Sergei Magnitsky was a Russian, a lawyer and an auditor working for Hermitage Capital Management, an investment fund and asset management company that had a record of exposing corruption within Russia’s corporate and political elite, and which was being ‘investigated’ by the Russian Interior Ministry (MVD) for tax evasion and tax fraud. Magnitsky subsequently revealed that corrupt officials within the MVD were responsible for a tax fraud scheme worth US$230m (£150m), using documents seized when Hermitage’s offices were raided.

Magnitsky was imprisoned in November 2008, and during his 12 months in captivity he was tortured and denied medical treatment. He died on 16 November 2009, as a result of the systematic brutality of his jailors.

To add insult to injury, last week a show trial Moscow court convicted him posthumously of the very crime which he had exposed. The message from Putin’s government was clear: If you are a former employee of a Western government who exposes its secrets, we will give you our hospitality; but if you expose our own institutionalised corruption and misrule, we will destroy you and humiliate you even after your death.

Snowden is hailed by Julian Assange, Gleen Greenwald, Daniel Ellsberg, John Pilger, Owen Jones, Rupert Cornwell, and the governments of Bolivia, Ecuador, Venezuela, Nicaragua, China and Russia as a hero. He has become a media celebrity.

Magnitsky’s case has been reported by The Economist, The Guardian and the BBC (online), but he is a forgotten man.

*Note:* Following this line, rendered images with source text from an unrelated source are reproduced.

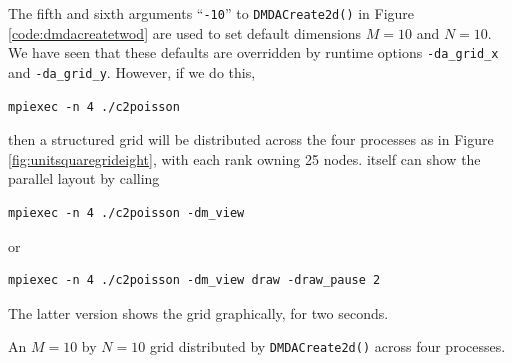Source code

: The fifth and sixth arguments ``\texttt{-10}'' to \texttt{DMDACreate2d()} in Figure \ref{code:dmdacreatetwod} are used to set default dimensions $M=10$ and $N=10$.  We have seen that these defaults are overridden by runtime options \texttt{-da\_grid\_x} and \texttt{-da\_grid\_y}.  However, if we do this,
 \begin{Verbatim}[fontsize=\small]
  mpiexec -n 4 ./c2poisson
\end{Verbatim}
then a structured grid will be distributed across the four processes as in Figure \ref{fig:unitsquaregrideight}, with each rank owning 25 nodes.  \PETSc itself can show the parallel layout by calling
\begin{Verbatim}[fontsize=\small]
  mpiexec -n 4 ./c2poisson -dm_view
\end{Verbatim}
or
\begin{Verbatim}[fontsize=\small]
  mpiexec -n 4 ./c2poisson -dm_view draw -draw_pause 2
\end{Verbatim}
The latter version shows the grid graphically, for two seconds.

\begin{marginfigure}
\caption{An $M=10$ by $N=10$ grid distributed by \texttt{DMDACreate2d()} across four \MPI processes.}
\label{fig:unitsquaregrideight}
\end{marginfigure}

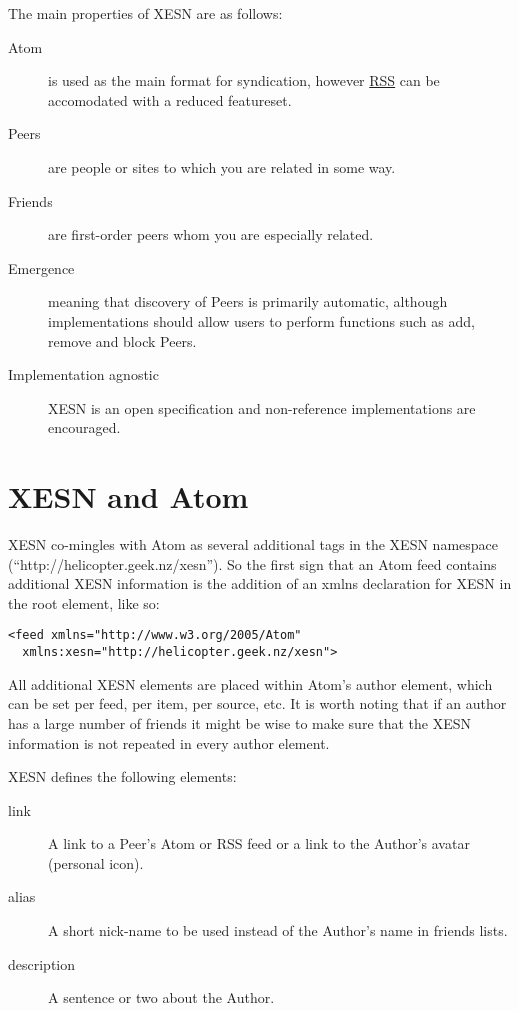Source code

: \documentclass[titlepage,english,a4paper,twoside,dvips]{article}
\begin{document}
The main properties of XESN are as follows:

\begin{description}

\item[Atom] is used as the main format for syndication, however \href{http://blogs.law.harvard.edu/tech/rss}{RSS} can be accomodated with a reduced featureset.

\item[Peers] are people or sites to which you are related in some way.

\item[Friends] are first-order peers whom you are especially related.

\item[Emergence] meaning that discovery of Peers is primarily automatic, although implementations should allow users to perform functions such as add, remove and block Peers.

\item[Implementation agnostic] XESN is an open specification and non-reference implementations are encouraged.

\end{description}

\clearpage

\section{XESN and Atom}

XESN co-mingles with Atom as several additional tags in the XESN namespace (``http://helicopter.geek.nz/xesn'').  So the first sign that an Atom feed contains additional XESN information is the addition of an xmlns declaration for XESN in the root element, like so:

\begin{verbatim}
<feed xmlns="http://www.w3.org/2005/Atom" 
  xmlns:xesn="http://helicopter.geek.nz/xesn">
\end{verbatim}

All additional XESN elements are placed within Atom's author element, which can be set per feed, per item, per source, etc.  It is worth noting that if an author has a large number of friends it might be wise to make sure that the XESN information is not repeated in every author element.

XESN defines the following elements:

\begin{description}

\item[link] A link to a Peer's Atom or RSS feed or a link to the Author's avatar (personal icon).

\item[alias] A short nick-name to be used instead of the Author's name in friends lists.

\item[description] A sentence or two about the Author.

\end{description}
\end{document}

If Snowden himself saw anything ironic between the timing of his asylum request and the posthumous fitting-up of Magnitsky the previous day, he did not see fit to make any comment.

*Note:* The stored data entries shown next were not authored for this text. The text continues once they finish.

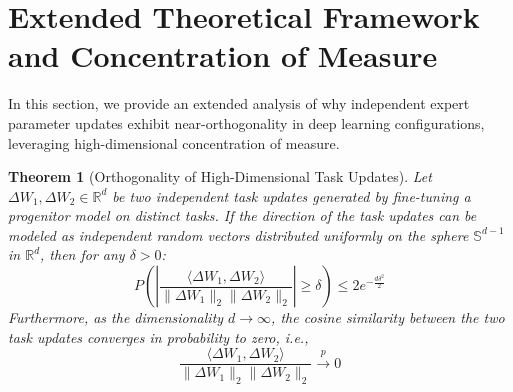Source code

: \documentclass{article}
\theoremstyle{plain}
\newtheorem{theorem}{Theorem}[section]
\theoremstyle{definition}
\theoremstyle{remark}
\begin{document}



\newpage
\appendix
\onecolumn

\section{Extended Theoretical Framework and Concentration of Measure}
\label{appendix:theory}
In this section, we provide an extended analysis of why independent expert parameter updates exhibit near-orthogonality in deep learning configurations, leveraging high-dimensional concentration of measure.

\begin{theorem}[Orthogonality of High-Dimensional Task Updates]
Let $\Delta W_1, \Delta W_2 \in \mathbb{R}^{d}$ be two independent task updates generated by fine-tuning a progenitor model on distinct tasks. If the direction of the task updates can be modeled as independent random vectors distributed uniformly on the sphere $\mathbb{S}^{d-1}$ in $\mathbb{R}^d$, then for any $\delta > 0$:
\begin{equation}
    P\left( \left| \frac{\langle \Delta W_1, \Delta W_2 \rangle}{\|\Delta W_1\|_2 \|\Delta W_2\|_2} \right| \geq \delta \right) \leq 2 e^{-\frac{d \delta^2}{2}}
\end{equation}
Furthermore, as the dimensionality $d \to \infty$, the cosine similarity between the two task updates converges in probability to zero, i.e.,
\begin{equation}
    \frac{\langle \Delta W_1, \Delta W_2 \rangle}{\|\Delta W_1\|_2 \|\Delta W_2\|_2} \xrightarrow{p} 0
\end{equation}
\end{theorem}
\end{document}
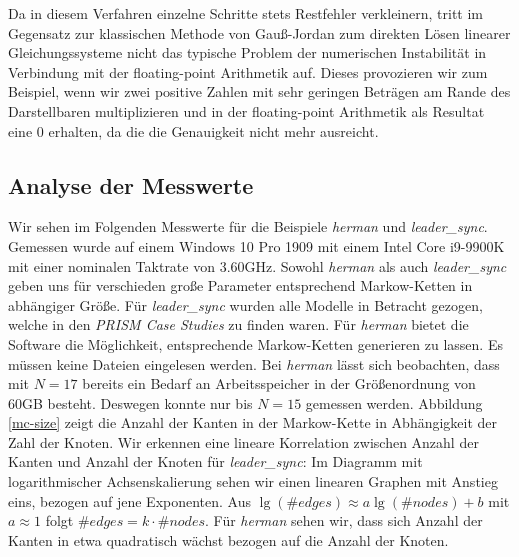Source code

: \documentclass[a4paper]{article}
\newcommand{\mc}{Markow-Kette}
\theoremstyle{nonumberplain}
\begin{document}
Da in diesem Verfahren einzelne Schritte stets Restfehler verkleinern, tritt im Gegensatz zur klassischen Methode von Gauß-Jordan zum direkten Lösen linearer Gleichungssysteme nicht das typische Problem der numerischen Instabilität in Verbindung mit der floating-point Arithmetik auf. Dieses provozieren wir zum Beispiel, wenn wir zwei positive Zahlen mit sehr geringen Beträgen am Rande des Darstellbaren multiplizieren und in der floating-point Arithmetik als Resultat eine $0$ erhalten, da die die Genauigkeit nicht mehr ausreicht.

\subsection{Analyse der Messwerte}


Wir sehen im Folgenden Messwerte für die Beispiele \textit{herman} und \textit{leader\_sync}. Gemessen wurde auf einem Windows 10 Pro 1909 mit einem Intel Core i9-9900K mit einer nominalen Taktrate von 3.60GHz.
Sowohl \textit{herman} als auch \textit{leader\_sync} geben uns für verschieden große Parameter entsprechend \mc{}n in abhängiger Größe. Für \textit{leader\_sync} wurden alle Modelle in Betracht gezogen, welche in den \textit{PRISM Case Studies} \cite{PRISMCS} zu finden waren. Für \textit{herman} bietet die Software die Möglichkeit, entsprechende \mc{}n generieren zu lassen. Es müssen keine Dateien eingelesen werden. Bei \textit{herman} lässt sich beobachten, dass mit $N=17$ bereits ein Bedarf an Arbeitsspeicher in der Größenordnung von 60GB besteht. Deswegen konnte nur bis $N=15$ gemessen werden. Abbildung \ref{mc-size} zeigt die Anzahl der Kanten in der \mc{} in Abhängigkeit der Zahl der Knoten. Wir erkennen eine lineare Korrelation zwischen Anzahl der Kanten und Anzahl der Knoten für \textit{leader\_sync}: Im Diagramm mit logarithmischer Achsenskalierung sehen wir einen linearen Graphen mit Anstieg eins, bezogen auf jene Exponenten. Aus $\lg (\#edges) \approx a \lg (\#nodes) + b$ mit $a \approx 1$ folgt $\#edges = k \cdot \#nodes$. Für \textit{herman} sehen wir, dass sich Anzahl der Kanten in etwa quadratisch wächst bezogen auf die Anzahl der Knoten.
\end{document}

In its founding statement six years ago, Wikileaks (to take one example) declared that its main role was to help whistle-blowers expose government and corporate cooperation across the globe, and that its ‘primary interests are oppressive regimes in Asia, the former Soviet bloc, sub-Saharan Africa and the Middle East’.

It stands to reason that if you are prepared to back Snowden, you should be fighting for Magnitsky’s posthumous reputation, but Assange and his comrades clearly think that this is beyond them. The same goes for the majority of those singing the praises of the ex-NSA contractor currently hiding out in Moscow’s Sheremetyevo airport. Not a word is said for the man who died in such ignominious circumstances in the Butyrka prison. It seems that the only whistle-blower worth caring about nowadays is the one who embarrasses a Western government or corporation.